How Netflix's 'Cecil Hotel' Docuseries Untangles Online Conspiracy Theories

Tracking a perplexing missing-person case, the four-parter revels in yet also condemns conspiratorial thinking.

crime scene: vanishing at the cecil hotel
Netflix
Netflix

When the spooky trailer for Netflix's latest true crime docuseries Crime Scene: The Vanishing at the Cecil Hotel dropped in January, the show looked like yet another deep-dive into a mystery that inspires obsession. For much of its run time, Crime Scene outlines the evidence in the case of Elisa Lam, a 21-year-old Canadian student who disappeared while on vacation in Los Angeles in 2013, and whose body is eventually discovered in a water tank on the roof of the Cecil Hotel, a downtown establishment with a seedy history connected to the Black Dahlia and serial killer Richard Ramirez, who was recently the subject of Netflix's Night Stalker.

In addition to telling Lam's story, Crime Scene sorts through the many theories that sprung up in the wake of her disappearance and surrounding investigation, including the release of shocking elevator security camera footage. At times, especially in its third episode, the show indulges too much in examining this wild conspiratorial thinking. But in the fourth episode director Joe Berlinger, a filmmaker who has moved between non-fiction (Conversation With a Killer: The Ted Bundy Tapes, the Paradise Lost trilogy about the West Memphis Three) and narrative features (Extremely Wicked, Shockingly Evil and Vile, Book of Shadows: Blair Witch 2), turns the table on the "online sleuths" by showing how amateur detective work, particularly the kind carried out on web forums and in YouTube comments, can do more harm than good.

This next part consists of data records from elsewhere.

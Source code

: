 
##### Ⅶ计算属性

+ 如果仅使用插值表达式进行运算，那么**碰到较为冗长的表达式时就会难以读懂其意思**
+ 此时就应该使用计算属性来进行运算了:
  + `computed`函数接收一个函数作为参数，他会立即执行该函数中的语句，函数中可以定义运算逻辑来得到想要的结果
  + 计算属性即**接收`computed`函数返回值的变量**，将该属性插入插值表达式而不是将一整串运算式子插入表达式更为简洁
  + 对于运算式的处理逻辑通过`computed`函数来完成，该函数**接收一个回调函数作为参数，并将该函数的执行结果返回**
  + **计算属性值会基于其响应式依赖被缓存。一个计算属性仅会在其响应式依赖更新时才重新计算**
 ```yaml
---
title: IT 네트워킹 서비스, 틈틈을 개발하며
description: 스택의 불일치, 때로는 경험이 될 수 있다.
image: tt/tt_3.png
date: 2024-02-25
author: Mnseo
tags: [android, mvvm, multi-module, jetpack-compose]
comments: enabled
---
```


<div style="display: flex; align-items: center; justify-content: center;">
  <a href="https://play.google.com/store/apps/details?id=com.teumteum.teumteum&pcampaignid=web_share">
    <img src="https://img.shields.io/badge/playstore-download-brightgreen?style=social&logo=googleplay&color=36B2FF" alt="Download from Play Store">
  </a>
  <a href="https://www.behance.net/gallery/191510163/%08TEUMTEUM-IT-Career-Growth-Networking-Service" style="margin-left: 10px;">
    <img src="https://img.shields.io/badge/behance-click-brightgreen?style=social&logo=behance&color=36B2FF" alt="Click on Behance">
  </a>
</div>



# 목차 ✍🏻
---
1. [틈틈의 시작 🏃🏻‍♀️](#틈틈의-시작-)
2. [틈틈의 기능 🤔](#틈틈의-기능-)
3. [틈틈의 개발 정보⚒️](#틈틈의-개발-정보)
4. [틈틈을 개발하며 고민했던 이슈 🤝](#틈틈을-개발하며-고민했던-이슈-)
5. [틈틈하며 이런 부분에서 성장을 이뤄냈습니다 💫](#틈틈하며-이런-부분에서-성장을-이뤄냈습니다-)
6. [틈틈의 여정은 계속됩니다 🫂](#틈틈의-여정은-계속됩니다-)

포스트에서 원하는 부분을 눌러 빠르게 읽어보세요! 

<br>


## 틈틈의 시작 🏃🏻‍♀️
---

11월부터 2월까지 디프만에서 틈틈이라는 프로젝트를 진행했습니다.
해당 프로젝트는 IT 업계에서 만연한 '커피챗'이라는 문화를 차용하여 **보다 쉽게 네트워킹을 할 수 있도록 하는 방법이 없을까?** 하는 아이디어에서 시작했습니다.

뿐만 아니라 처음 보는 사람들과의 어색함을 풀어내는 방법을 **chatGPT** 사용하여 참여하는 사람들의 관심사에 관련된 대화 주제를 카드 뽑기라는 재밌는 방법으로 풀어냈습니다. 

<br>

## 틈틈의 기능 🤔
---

Given how much time the show spends on these theories, the final conclusion might strike skeptical viewers as "too little, too late," an attempt to strike a responsible pose after creeping out audiences for effect, and it's easy to imagine some true-crime obsessives, fed a steady diet of Unsolved Mysteries episodes over the last few years, taking offense. Because some of them are difficult to follow, let's take a closer look at some of the wildest theories and questions teased out, and in many cases debunked, over the course of Crime Scene: The Vanishing at the Cecil Hotel.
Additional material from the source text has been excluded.